How about PTSD? How is it different? Diagnosed after 4 weeks of symptoms after a traumatic event. The two types of events most likely to lead to PTSD are 33% sexual trauma (which may include child sexual abuse, rape and domestic violence) and 30% interpersonal trauma (spouse). Death or child). The lifetime prevalence of PTSD can be as high as 6-9%. In one sample of 5,692 adults in the United States, 83% were exposed to severe traumatic events, but only 8.3% developed lifelong symptoms of PTSD. Very specific groups, such as Native Americans and refugees from other countries with endemic abuse and stress, are at increased risk of PTSD. Gender, age, education level, history of previous abuse, and inadequate social support can also increase the risk of developing PTSD. Women are four times more likely to suffer from PTSD than men. The more severe the symptoms at 1 month, the more likely they are to predict more severe PTSD symptoms after 6 months.

Diagnosis of PTSD is similar to ASD, requiring exposure to traumatic events, often with intrusive symptoms such as re-experience and flashback, and avoidance. Depression, diminished interest in activity, guilt, and disconnection from others are often seen. People feel awkward, reckless and frustrated, and tend to behave dangerously and make bad decisions. There may be more severe depersonalization, derealization, or even some amnesia in traumatic events.

PTSD tends to be a chronic disorder in many people.

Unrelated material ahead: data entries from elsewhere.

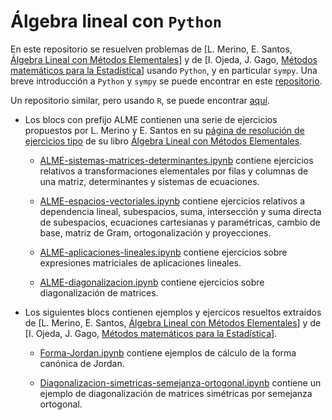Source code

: # Álgebra lineal con `Python`

En este repositorio se resuelven problemas de [L. Merino, E. Santos, [Álgebra Lineal con Métodos Elementales](https://www.amazon.es/%C3%81lgebra-lineal-m%C3%A9todos-elementales-GONZALEZ/dp/8497324811)] y de [I. Ojeda, J. Gago, [Métodos matemáticos para la Estadística](https://publicauex.unex.es/libro/metodos-matematicos-para-estadistica_135467/)] usando `Python`, y en particular `sympy`. Una breve introducción a `Python` y `sympy` se puede encontrar en este [repositorio](https://github.com/pedritomelenas/Python-Intro).

Un repositorio similar, pero usando `R`, se puede encontrar [aquí](https://github.com/pedritomelenas/R-algebra-lineal).

- Los blocs con prefijo ALME contienen una serie de ejercicios propuestos por L. Merino y E. Santos en su [página de resolución de ejercicios tipo](https://www.ugr.es/~lmerino/ALME.html) de su libro [Álgebra Lineal con Métodos Elementales](https://www.amazon.es/%C3%81lgebra-lineal-m%C3%A9todos-elementales-GONZALEZ/dp/8497324811). 

  - [ALME-sistemas-matrices-determinantes.ipynb](https://github.com/pedritomelenas/Python-algebra-lineal/blob/main/ALME-sistemas-matrices-determinantes.ipynb) contiene   ejercicios relativos a transformaciones elementales por filas y columnas de una matriz, determinantes y sistemas de ecuaciones.

  - [ALME-espacios-vectoriales.ipynb](https://github.com/pedritomelenas/Python-algebra-lineal/blob/main/ALME-espacios-vectoriales.ipynb) contiene ejercicios relativos a dependencia lineal, subespacios, suma, intersección y suma directa de subespacios, ecuaciones cartesianas y paramétricas, cambio de base, matriz de Gram, ortogonalización y proyecciones.

   - [ALME-aplicaciones-lineales.ipynb](https://github.com/pedritomelenas/Python-algebra-lineal/blob/main/ALME-aplicaciones-lineales.ipynb) contiene ejercicios sobre expresiones matriciales de aplicaciones lineales.
   
   - [ALME-diagonalizacion.ipynb](https://github.com/pedritomelenas/Python-algebra-lineal/blob/main/ALME-diagonalizacion.ipynb) contiene ejercicios sobre diagonalización de matrices.

- Los siguientes blocs contienen ejemplos y ejercicos resueltos extraídos de [L. Merino, E. Santos, [Álgebra Lineal con Métodos Elementales](https://www.amazon.es/%C3%81lgebra-lineal-m%C3%A9todos-elementales-GONZALEZ/dp/8497324811)] y de [I. Ojeda, J. Gago, [Métodos matemáticos para la Estadística](https://publicauex.unex.es/libro/metodos-matematicos-para-estadistica_135467/)].

  - [Forma-Jordan.ipynb](https://github.com/pedritomelenas/Python-algebra-lineal/blob/main/Forma-Jordan.ipynb) contiene ejemplos de cálculo de la forma canónica de Jordan.
  
  - [Diagonalizacion-simetricas-semejanza-ortogonal.ipynb](https://github.com/pedritomelenas/R-algebra-lineal/blob/main/Diagonalizacion-simetricas-semejanza-ortogonal.ipynb) contiene un ejemplo de diagonalización de matrices simétricas por semejanza ortogonal.
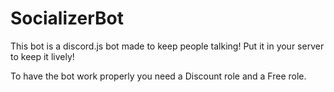 # SocializerBot
This bot is a discord.js bot made to keep people talking! Put it in your server to keep it lively!

To have the bot work properly you need a Discount role and a Free role.
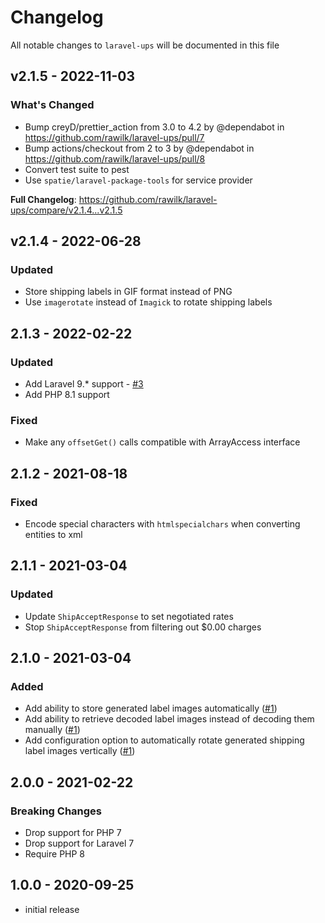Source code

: # Changelog

All notable changes to `laravel-ups` will be documented in this file

## v2.1.5 - 2022-11-03

### What's Changed

- Bump creyD/prettier_action from 3.0 to 4.2 by @dependabot in https://github.com/rawilk/laravel-ups/pull/7
- Bump actions/checkout from 2 to 3 by @dependabot in https://github.com/rawilk/laravel-ups/pull/8
- Convert test suite to pest
- Use `spatie/laravel-package-tools` for service provider

**Full Changelog**: https://github.com/rawilk/laravel-ups/compare/v2.1.4...v2.1.5

## v2.1.4 - 2022-06-28

### Updated

- Store shipping labels in GIF format instead of PNG
- Use `imagerotate` instead of `Imagick` to rotate shipping labels

## 2.1.3 - 2022-02-22

### Updated

- Add Laravel 9.* support - [#3](https://github.com/rawilk/laravel-ups/issues/3)
- Add PHP 8.1 support

### Fixed

- Make any `offsetGet()` calls compatible with ArrayAccess interface

## 2.1.2 - 2021-08-18

### Fixed

- Encode special characters with `htmlspecialchars` when converting entities to xml

## 2.1.1 - 2021-03-04

### Updated

- Update `ShipAcceptResponse` to set negotiated rates
- Stop `ShipAcceptResponse` from filtering out $0.00 charges

## 2.1.0 - 2021-03-04

### Added

- Add ability to store generated label images automatically ([#1](https://github.com/rawilk/laravel-ups/issues/1))
- Add ability to retrieve decoded label images instead of decoding them manually ([#1](https://github.com/rawilk/laravel-ups/issues/1))
- Add configuration option to automatically rotate generated shipping label images vertically ([#1](https://github.com/rawilk/laravel-ups/issues/1))

## 2.0.0 - 2021-02-22

### Breaking Changes

- Drop support for PHP 7
- Drop support for Laravel 7
- Require PHP 8

## 1.0.0 - 2020-09-25

- initial release
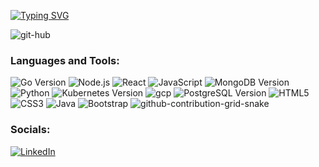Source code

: [![Typing SVG](https://readme-typing-svg.demolab.com?font=Fira+Code&pause=1000&color=5B3AF7&width=435&lines=Hi%2C+I'm+Amir%2C+a+Software+Engineer++)](https://git.io/typing-svg)

![git-hub](https://media.tenor.com/zn8iyusePtgAAAAC/joy.gif)

 ### Languages and Tools:

![Go Version](https://img.shields.io/badge/go-%201.21-blue?style=for-the-badge&scale=1.2)
![Node.js](https://img.shields.io/badge/node.js-%23000000.svg?style=for-the-badge&logo=node.js&logoColor=green)
![React](https://img.shields.io/badge/react-%2320232a.svg?style=for-the-badge&logo=react&logoColor=%2361DAFB)
![JavaScript](https://img.shields.io/badge/javascript-%23323330.svg?style=for-the-badge&logo=javascript&logoColor=%23F7DF1E)
![MongoDB Version](https://img.shields.io/badge/MongoDB-%205.0-green?style=for-the-badge&scale=1.3)
![Python](https://img.shields.io/badge/Python-%23777BB4.svg?style=for-the-badge&logo=Python&logoColor=white)
![Kubernetes Version](https://img.shields.io/badge/Kubernetes-%20v1.25-navy?style=for-the-badge&scale=1.3)
![gcp](https://img.shields.io/badge/gcp-%2300f.svg?style=for-the-badge&logo=gcp&logoColor=green)
![PostgreSQL Version](https://img.shields.io/badge/PostgreSQL-%2015.3-teal?style=for-the-badge&scale=1.2)
![HTML5](https://img.shields.io/badge/html5-%23E34F26.svg?style=for-the-badge&logo=html5&logoColor=white)
![CSS3](https://img.shields.io/badge/css3-%231572B6.svg?style=for-the-badge&logo=css3&logoColor=white)
![Java](https://img.shields.io/badge/java-%23ED8B00.svg?style=for-the-badge&logo=java&logoColor=white)
![Bootstrap](https://img.shields.io/badge/bootstrap-%23563D7C.svg?style=for-the-badge&logo=bootstrap&logoColor=white)
![github-contribution-grid-snake](https://user-images.githubusercontent.com/89845641/218791674-c52db856-24d2-429f-8867-170c365730d1.svg)

### Socials:
[![LinkedIn](https://img.shields.io/badge/-LinkedIn-090909?style=for-the-badge&logo=linkedin&logoColor=007BB6)](https://www.linkedin.com/in/amirnabaei)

One-third recovers with one year of follow-up, while another one-third may remain symptomatic 10 years after trauma. Some studies have shown that patients with PTSD have inadequate social support, increased disability, and are unable to meet their higher education goals.

Now, what does this mean for dozens, if not hundreds, of people who told me they have PTSD because they are traumatized and anxious because of a pandemic? ?? The very good news is that the majority of us will feel the initial anxiety when traumatized in this way, but most of us will recover in a very short time. I hope to return to my pre-COVID life someday and I am very much looking forward to it. Those who continue to develop more severe anxiety and other related symptoms of PTSD should, of course, seek treatment as needed for what can be a chronic and debilitating illness.